- Work item
A single figure is required: the number of lines below that contain "transformation".

- Data supplied
------------------------------------------------------------------------

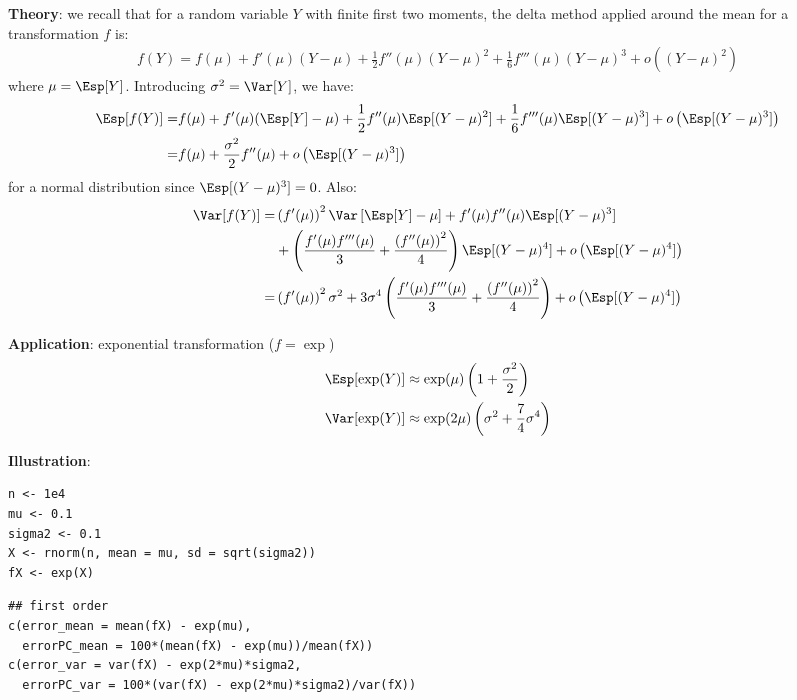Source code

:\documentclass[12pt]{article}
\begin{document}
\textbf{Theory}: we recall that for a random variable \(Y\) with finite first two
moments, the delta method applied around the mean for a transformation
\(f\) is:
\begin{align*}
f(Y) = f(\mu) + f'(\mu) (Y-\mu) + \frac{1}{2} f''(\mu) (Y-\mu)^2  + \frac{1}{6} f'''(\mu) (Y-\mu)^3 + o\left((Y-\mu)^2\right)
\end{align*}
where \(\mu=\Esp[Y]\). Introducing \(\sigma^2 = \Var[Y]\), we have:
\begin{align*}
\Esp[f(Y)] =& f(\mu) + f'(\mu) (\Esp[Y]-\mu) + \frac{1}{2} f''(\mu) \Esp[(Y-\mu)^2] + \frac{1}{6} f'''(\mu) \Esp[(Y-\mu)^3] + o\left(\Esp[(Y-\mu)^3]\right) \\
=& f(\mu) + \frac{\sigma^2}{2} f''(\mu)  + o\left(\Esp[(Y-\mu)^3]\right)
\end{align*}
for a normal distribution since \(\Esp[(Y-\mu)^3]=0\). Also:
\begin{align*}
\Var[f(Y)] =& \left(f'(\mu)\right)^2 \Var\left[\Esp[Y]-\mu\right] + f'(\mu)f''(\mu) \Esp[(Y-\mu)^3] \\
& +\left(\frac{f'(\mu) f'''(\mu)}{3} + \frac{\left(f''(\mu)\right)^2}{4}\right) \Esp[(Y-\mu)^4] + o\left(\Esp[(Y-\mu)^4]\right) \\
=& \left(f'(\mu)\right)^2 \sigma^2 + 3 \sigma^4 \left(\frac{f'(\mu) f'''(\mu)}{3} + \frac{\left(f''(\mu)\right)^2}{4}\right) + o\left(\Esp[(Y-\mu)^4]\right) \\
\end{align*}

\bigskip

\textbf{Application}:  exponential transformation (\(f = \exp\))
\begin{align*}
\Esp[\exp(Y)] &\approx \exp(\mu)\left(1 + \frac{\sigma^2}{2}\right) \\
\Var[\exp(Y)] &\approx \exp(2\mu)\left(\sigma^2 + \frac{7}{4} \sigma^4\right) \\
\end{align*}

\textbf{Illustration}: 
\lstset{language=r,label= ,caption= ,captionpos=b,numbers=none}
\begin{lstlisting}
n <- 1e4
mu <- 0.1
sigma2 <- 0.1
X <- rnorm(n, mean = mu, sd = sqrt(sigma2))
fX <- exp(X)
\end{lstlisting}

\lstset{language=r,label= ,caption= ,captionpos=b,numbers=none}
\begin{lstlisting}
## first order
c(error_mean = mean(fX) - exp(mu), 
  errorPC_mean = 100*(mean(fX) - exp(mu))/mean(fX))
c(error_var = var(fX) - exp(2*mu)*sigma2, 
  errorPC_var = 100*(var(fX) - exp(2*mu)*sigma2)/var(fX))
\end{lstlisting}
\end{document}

------------------------------------------------------------------------

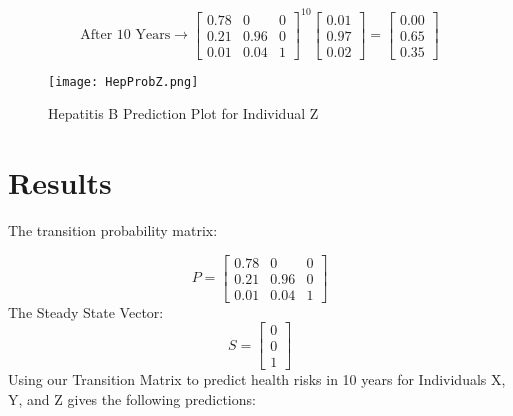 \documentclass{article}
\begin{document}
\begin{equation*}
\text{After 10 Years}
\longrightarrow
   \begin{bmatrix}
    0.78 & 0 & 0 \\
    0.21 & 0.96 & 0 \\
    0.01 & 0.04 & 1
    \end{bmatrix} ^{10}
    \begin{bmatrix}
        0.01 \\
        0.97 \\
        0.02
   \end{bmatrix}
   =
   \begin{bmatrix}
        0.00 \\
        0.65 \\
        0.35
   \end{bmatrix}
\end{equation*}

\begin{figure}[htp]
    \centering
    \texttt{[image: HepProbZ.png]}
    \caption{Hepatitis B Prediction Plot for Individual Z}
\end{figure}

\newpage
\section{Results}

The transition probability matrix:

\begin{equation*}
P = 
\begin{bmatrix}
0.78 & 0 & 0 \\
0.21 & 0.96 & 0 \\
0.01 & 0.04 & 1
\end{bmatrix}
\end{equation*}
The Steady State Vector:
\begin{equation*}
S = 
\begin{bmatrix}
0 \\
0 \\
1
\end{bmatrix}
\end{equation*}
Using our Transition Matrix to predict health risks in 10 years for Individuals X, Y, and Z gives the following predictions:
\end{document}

------------------------------------------------------------------------

- Response to this exercise
2